What to produce
Search the entries below for the string "project" and copy the lines that hold it.
────────
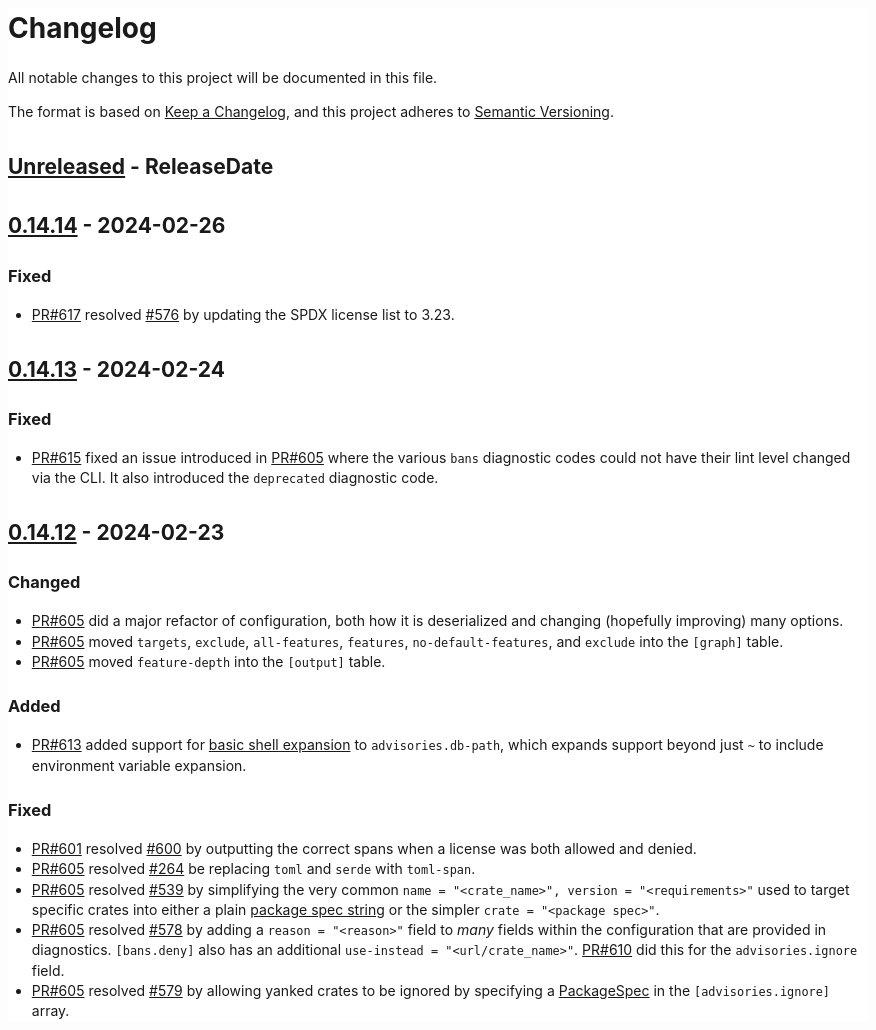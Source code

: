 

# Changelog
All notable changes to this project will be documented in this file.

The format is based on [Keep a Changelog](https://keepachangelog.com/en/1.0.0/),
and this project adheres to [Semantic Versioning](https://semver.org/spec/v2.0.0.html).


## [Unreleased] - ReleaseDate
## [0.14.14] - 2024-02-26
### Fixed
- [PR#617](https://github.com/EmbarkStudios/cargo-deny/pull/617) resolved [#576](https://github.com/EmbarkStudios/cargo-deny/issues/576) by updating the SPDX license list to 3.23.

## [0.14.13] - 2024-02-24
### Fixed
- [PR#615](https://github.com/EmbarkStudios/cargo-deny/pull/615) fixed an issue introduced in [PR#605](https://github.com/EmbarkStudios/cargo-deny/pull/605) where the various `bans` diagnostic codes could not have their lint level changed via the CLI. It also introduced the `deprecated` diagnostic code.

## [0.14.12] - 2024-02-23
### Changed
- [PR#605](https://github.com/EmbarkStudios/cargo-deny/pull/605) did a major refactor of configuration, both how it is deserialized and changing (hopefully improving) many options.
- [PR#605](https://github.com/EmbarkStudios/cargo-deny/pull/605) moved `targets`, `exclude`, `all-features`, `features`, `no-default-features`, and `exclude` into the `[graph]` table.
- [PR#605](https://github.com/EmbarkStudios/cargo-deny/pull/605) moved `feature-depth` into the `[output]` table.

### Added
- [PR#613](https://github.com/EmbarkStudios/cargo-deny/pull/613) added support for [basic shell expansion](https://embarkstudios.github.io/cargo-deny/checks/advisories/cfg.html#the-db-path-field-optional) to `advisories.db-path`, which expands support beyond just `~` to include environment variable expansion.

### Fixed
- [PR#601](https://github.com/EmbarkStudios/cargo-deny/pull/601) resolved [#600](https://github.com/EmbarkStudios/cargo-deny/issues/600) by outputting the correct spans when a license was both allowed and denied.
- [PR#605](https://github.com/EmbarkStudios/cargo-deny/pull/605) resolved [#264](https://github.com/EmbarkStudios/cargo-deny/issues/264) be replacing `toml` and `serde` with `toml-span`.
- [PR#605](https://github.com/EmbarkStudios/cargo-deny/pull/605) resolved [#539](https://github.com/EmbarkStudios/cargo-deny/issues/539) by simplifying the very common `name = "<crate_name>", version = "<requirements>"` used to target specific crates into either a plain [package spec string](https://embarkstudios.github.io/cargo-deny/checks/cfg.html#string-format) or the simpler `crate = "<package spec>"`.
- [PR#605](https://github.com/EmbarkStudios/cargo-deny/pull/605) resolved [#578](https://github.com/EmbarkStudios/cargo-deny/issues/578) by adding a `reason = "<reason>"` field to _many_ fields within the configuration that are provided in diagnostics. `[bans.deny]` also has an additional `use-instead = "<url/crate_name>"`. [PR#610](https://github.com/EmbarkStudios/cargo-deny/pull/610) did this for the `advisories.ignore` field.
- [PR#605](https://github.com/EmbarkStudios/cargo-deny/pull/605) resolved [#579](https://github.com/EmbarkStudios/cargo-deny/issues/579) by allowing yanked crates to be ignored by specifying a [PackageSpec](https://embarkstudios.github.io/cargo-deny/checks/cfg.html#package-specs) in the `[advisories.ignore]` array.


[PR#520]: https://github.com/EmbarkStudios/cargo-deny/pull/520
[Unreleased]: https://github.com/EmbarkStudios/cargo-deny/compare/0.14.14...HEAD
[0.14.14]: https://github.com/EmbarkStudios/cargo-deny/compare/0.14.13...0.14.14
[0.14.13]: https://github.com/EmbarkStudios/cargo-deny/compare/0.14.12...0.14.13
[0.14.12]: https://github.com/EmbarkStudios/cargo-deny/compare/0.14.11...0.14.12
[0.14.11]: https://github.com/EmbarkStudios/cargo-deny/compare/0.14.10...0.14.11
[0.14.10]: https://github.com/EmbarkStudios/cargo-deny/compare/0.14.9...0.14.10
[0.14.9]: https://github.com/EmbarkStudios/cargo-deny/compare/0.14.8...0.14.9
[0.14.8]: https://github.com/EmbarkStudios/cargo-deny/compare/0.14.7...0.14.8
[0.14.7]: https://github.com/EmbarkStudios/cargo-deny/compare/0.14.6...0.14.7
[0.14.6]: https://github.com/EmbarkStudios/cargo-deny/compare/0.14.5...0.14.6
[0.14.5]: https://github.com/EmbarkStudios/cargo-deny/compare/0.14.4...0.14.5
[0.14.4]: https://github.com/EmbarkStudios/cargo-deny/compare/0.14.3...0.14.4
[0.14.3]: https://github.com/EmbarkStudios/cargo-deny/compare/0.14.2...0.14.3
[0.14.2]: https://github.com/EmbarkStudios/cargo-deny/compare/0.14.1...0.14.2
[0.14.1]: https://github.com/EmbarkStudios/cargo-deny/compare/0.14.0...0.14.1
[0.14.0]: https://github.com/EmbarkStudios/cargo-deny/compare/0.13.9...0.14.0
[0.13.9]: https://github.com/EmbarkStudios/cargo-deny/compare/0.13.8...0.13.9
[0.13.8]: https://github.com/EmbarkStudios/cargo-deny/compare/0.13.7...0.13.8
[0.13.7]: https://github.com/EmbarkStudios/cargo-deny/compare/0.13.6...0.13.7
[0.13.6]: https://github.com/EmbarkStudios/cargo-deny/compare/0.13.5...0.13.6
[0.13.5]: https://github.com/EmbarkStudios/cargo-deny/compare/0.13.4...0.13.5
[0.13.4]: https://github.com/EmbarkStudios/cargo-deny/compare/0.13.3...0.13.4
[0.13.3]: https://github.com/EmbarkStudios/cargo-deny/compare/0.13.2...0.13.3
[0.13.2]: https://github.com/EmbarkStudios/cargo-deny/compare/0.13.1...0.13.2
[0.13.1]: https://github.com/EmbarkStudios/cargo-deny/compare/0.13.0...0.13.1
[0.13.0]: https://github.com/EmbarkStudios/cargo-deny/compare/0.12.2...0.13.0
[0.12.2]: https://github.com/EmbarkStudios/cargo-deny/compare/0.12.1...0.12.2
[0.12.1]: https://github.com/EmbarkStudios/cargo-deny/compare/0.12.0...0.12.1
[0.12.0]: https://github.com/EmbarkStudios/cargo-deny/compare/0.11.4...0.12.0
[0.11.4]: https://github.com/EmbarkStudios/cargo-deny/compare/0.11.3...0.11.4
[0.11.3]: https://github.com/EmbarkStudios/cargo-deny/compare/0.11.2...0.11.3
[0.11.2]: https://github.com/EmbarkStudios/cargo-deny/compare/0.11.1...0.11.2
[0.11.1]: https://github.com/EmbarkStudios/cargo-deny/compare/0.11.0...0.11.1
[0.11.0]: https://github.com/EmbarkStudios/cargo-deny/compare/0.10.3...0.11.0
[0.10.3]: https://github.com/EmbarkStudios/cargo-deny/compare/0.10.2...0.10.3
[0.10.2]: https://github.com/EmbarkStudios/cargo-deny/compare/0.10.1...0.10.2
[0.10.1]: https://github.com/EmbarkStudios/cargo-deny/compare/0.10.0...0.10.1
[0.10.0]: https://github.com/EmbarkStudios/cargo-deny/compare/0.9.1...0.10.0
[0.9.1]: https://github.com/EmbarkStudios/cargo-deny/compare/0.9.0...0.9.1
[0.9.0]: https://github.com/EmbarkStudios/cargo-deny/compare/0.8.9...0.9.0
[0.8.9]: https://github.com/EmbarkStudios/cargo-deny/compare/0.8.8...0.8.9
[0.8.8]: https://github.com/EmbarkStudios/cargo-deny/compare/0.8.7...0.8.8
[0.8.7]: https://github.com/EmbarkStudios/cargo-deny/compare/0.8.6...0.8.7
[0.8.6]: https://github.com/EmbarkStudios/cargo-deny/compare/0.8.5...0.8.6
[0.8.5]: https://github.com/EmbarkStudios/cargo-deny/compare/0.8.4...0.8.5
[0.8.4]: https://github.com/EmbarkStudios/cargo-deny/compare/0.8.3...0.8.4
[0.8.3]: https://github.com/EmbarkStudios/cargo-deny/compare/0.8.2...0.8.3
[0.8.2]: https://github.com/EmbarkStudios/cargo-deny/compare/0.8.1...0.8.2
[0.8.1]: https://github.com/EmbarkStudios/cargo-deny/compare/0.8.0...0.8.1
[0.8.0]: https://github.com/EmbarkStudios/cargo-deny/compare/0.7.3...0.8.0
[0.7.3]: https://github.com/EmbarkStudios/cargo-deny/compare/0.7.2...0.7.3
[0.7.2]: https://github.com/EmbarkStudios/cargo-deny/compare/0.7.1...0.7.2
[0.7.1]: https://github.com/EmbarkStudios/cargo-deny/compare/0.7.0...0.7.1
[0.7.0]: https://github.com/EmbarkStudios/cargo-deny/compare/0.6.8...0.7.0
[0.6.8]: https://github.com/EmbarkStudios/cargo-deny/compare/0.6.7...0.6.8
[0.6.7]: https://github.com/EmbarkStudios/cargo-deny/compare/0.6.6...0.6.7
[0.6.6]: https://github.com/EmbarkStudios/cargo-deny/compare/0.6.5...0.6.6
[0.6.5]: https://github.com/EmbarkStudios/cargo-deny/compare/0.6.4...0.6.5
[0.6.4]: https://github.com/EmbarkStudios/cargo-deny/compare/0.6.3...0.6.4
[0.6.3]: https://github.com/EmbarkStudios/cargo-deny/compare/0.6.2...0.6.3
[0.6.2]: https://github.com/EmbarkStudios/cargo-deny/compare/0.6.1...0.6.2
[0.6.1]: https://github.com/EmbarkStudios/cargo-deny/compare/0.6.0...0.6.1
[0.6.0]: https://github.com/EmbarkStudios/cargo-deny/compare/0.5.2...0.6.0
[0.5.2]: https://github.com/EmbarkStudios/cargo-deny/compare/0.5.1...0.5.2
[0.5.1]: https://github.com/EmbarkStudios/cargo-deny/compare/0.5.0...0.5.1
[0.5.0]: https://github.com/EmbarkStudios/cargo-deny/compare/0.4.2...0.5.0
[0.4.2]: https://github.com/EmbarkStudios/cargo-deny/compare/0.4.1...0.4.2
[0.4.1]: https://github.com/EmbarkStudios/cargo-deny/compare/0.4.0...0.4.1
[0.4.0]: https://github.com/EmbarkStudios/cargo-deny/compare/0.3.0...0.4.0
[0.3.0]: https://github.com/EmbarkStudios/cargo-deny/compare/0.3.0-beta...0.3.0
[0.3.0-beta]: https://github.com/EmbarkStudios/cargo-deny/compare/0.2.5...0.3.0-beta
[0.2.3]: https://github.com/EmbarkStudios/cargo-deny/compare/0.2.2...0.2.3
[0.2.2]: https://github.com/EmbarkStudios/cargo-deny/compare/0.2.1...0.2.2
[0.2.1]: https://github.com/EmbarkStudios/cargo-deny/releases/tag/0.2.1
────────
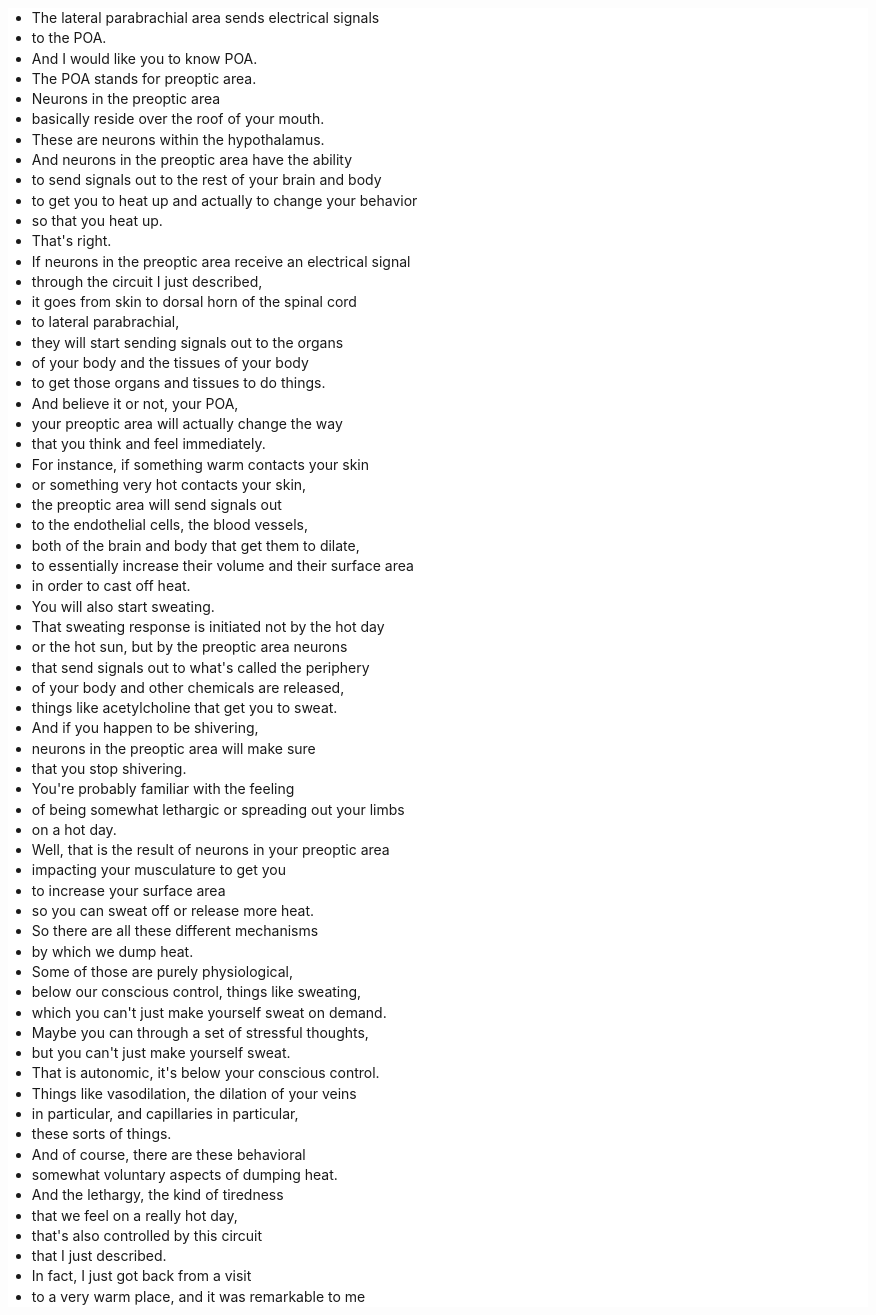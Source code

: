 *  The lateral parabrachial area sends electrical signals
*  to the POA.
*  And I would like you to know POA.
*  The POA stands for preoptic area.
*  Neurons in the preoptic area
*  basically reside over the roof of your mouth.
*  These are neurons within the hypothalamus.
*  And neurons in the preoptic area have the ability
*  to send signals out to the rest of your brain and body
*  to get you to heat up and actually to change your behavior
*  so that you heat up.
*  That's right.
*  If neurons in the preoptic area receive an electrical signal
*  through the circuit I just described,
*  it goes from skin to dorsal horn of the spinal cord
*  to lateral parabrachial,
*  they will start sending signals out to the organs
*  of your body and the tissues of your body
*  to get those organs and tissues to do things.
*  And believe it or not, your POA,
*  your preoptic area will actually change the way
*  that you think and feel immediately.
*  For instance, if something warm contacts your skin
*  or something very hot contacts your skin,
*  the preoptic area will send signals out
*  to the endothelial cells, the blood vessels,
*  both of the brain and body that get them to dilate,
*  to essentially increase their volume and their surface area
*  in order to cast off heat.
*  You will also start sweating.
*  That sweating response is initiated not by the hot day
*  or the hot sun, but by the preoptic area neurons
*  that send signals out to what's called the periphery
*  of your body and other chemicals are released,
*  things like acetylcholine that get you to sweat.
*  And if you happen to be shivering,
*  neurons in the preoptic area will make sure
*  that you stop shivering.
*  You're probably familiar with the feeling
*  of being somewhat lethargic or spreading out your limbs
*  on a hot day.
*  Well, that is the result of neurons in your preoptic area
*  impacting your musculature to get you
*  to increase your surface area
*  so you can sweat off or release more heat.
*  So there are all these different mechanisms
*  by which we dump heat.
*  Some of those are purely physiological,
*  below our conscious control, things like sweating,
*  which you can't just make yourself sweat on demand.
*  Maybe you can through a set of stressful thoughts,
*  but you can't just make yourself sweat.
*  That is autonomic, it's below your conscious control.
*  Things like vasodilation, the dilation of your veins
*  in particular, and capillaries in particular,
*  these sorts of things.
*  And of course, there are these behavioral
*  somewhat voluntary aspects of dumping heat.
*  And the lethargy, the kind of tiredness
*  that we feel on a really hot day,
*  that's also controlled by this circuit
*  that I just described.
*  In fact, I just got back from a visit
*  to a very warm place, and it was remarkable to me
────────
Response
All notable changes to this project will be documented in this file.
and this project adheres to [Semantic Versioning](https://semver.org/spec/v2.0.0.html).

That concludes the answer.